Data to process below:
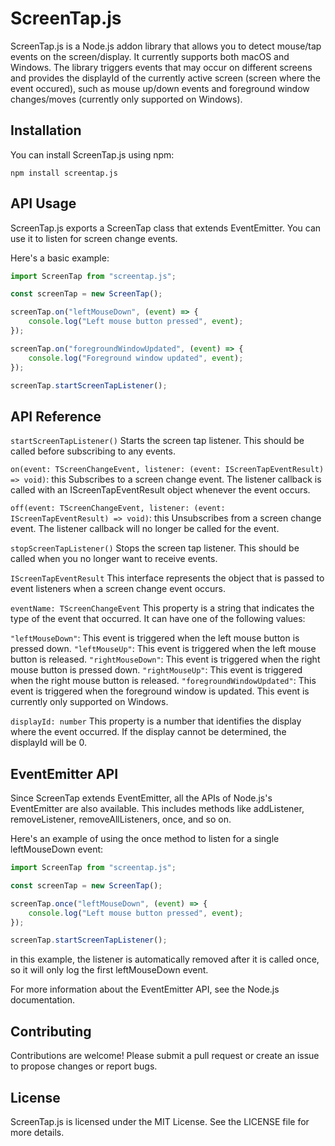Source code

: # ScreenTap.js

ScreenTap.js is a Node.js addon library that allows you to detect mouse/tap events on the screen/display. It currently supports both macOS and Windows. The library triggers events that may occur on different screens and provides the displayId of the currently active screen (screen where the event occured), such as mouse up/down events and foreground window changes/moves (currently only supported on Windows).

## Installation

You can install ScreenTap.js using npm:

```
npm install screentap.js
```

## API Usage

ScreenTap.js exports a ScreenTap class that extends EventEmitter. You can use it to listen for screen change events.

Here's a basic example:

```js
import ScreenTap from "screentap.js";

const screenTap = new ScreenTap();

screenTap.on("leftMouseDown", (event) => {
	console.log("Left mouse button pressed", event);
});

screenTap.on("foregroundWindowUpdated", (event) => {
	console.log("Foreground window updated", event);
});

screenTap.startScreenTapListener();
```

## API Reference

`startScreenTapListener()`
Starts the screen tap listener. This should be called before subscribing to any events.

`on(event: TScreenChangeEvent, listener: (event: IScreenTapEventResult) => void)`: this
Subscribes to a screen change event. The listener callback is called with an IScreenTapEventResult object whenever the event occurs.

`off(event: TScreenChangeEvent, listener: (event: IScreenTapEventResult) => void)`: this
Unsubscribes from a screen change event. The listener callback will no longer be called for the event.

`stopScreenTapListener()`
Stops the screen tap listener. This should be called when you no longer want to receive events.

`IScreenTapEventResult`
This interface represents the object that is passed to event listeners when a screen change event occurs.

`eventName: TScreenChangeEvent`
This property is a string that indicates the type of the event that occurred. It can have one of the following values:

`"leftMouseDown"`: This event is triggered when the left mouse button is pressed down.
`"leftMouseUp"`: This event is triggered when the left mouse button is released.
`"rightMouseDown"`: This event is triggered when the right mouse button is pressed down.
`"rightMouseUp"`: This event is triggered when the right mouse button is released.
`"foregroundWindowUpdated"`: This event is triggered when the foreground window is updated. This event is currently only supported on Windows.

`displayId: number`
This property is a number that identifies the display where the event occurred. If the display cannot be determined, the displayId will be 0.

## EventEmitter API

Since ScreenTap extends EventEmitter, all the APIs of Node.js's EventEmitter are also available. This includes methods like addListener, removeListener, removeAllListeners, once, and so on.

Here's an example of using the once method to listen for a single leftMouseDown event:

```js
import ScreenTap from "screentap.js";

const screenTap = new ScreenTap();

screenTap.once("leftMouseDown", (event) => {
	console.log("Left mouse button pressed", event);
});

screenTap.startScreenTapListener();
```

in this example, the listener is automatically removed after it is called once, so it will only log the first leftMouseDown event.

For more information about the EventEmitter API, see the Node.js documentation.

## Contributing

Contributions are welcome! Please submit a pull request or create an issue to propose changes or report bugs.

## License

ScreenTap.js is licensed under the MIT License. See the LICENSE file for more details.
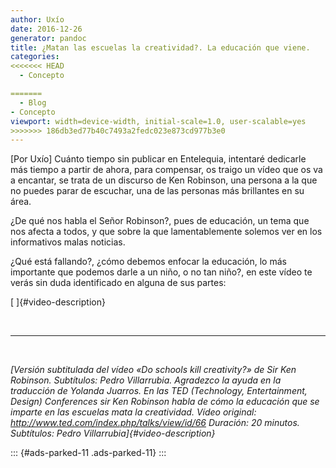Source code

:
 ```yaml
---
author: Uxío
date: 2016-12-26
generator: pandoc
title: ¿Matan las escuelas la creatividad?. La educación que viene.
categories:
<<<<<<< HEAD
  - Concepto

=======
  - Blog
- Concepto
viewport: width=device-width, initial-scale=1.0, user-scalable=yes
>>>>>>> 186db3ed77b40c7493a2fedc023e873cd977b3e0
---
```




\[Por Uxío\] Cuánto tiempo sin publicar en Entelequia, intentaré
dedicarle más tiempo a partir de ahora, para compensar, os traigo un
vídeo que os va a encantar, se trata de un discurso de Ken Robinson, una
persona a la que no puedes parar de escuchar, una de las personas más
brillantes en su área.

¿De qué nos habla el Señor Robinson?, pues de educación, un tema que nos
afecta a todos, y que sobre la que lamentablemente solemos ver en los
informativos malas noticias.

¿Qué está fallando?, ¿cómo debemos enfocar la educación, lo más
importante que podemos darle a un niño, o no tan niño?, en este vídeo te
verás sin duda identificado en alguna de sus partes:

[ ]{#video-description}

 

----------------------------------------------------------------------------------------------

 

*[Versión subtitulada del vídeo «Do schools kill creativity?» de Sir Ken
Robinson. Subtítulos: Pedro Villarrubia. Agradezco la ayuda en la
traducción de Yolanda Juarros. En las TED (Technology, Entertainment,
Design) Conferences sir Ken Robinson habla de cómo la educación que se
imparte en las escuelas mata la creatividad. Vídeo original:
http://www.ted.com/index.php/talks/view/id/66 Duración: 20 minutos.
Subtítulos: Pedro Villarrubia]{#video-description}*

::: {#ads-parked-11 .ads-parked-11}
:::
End of Data to process.
For this step, transcribe all the material above exactly and drop the images.

Source code

: # ScreenTap.js

ScreenTap.js is a Node.js addon library that allows you to detect mouse/tap events on the screen/display. It currently supports both macOS and Windows. The library triggers events that may occur on different screens and provides the displayId of the currently active screen (screen where the event occured), such as mouse up/down events and foreground window changes/moves (currently only supported on Windows).

## Installation

You can install ScreenTap.js using npm:

```
npm install screentap.js
```

## API Usage

ScreenTap.js exports a ScreenTap class that extends EventEmitter. You can use it to listen for screen change events.

Here's a basic example:

```js
import ScreenTap from "screentap.js";

const screenTap = new ScreenTap();

screenTap.on("leftMouseDown", (event) => {
	console.log("Left mouse button pressed", event);
});

screenTap.on("foregroundWindowUpdated", (event) => {
	console.log("Foreground window updated", event);
});

screenTap.startScreenTapListener();
```

## API Reference

`startScreenTapListener()`
Starts the screen tap listener. This should be called before subscribing to any events.

`on(event: TScreenChangeEvent, listener: (event: IScreenTapEventResult) => void)`: this
Subscribes to a screen change event. The listener callback is called with an IScreenTapEventResult object whenever the event occurs.

`off(event: TScreenChangeEvent, listener: (event: IScreenTapEventResult) => void)`: this
Unsubscribes from a screen change event. The listener callback will no longer be called for the event.

`stopScreenTapListener()`
Stops the screen tap listener. This should be called when you no longer want to receive events.

`IScreenTapEventResult`
This interface represents the object that is passed to event listeners when a screen change event occurs.

`eventName: TScreenChangeEvent`
This property is a string that indicates the type of the event that occurred. It can have one of the following values:

`"leftMouseDown"`: This event is triggered when the left mouse button is pressed down.
`"leftMouseUp"`: This event is triggered when the left mouse button is released.
`"rightMouseDown"`: This event is triggered when the right mouse button is pressed down.
`"rightMouseUp"`: This event is triggered when the right mouse button is released.
`"foregroundWindowUpdated"`: This event is triggered when the foreground window is updated. This event is currently only supported on Windows.

`displayId: number`
This property is a number that identifies the display where the event occurred. If the display cannot be determined, the displayId will be 0.

## EventEmitter API

Since ScreenTap extends EventEmitter, all the APIs of Node.js's EventEmitter are also available. This includes methods like addListener, removeListener, removeAllListeners, once, and so on.

Here's an example of using the once method to listen for a single leftMouseDown event:

```js
import ScreenTap from "screentap.js";

const screenTap = new ScreenTap();

screenTap.once("leftMouseDown", (event) => {
	console.log("Left mouse button pressed", event);
});

screenTap.startScreenTapListener();
```

in this example, the listener is automatically removed after it is called once, so it will only log the first leftMouseDown event.

For more information about the EventEmitter API, see the Node.js documentation.

## Contributing

Contributions are welcome! Please submit a pull request or create an issue to propose changes or report bugs.

## License

ScreenTap.js is licensed under the MIT License. See the LICENSE file for more details.
Source code

:
 ```yaml
---
author: Uxío
date: 2016-12-26
generator: pandoc
title: ¿Matan las escuelas la creatividad?. La educación que viene.
categories:
<<<<<<< HEAD
  - Concepto

=======
  - Blog
- Concepto
viewport: width=device-width, initial-scale=1.0, user-scalable=yes
>>>>>>> 186db3ed77b40c7493a2fedc023e873cd977b3e0
---
```




\[Por Uxío\] Cuánto tiempo sin publicar en Entelequia, intentaré
dedicarle más tiempo a partir de ahora, para compensar, os traigo un
vídeo que os va a encantar, se trata de un discurso de Ken Robinson, una
persona a la que no puedes parar de escuchar, una de las personas más
brillantes en su área.

¿De qué nos habla el Señor Robinson?, pues de educación, un tema que nos
afecta a todos, y que sobre la que lamentablemente solemos ver en los
informativos malas noticias.

¿Qué está fallando?, ¿cómo debemos enfocar la educación, lo más
importante que podemos darle a un niño, o no tan niño?, en este vídeo te
verás sin duda identificado en alguna de sus partes:

[ ]{#video-description}

 

----------------------------------------------------------------------------------------------

 

*[Versión subtitulada del vídeo «Do schools kill creativity?» de Sir Ken
Robinson. Subtítulos: Pedro Villarrubia. Agradezco la ayuda en la
traducción de Yolanda Juarros. En las TED (Technology, Entertainment,
Design) Conferences sir Ken Robinson habla de cómo la educación que se
imparte en las escuelas mata la creatividad. Vídeo original:
http://www.ted.com/index.php/talks/view/id/66 Duración: 20 minutos.
Subtítulos: Pedro Villarrubia]{#video-description}*

::: {#ads-parked-11 .ads-parked-11}
:::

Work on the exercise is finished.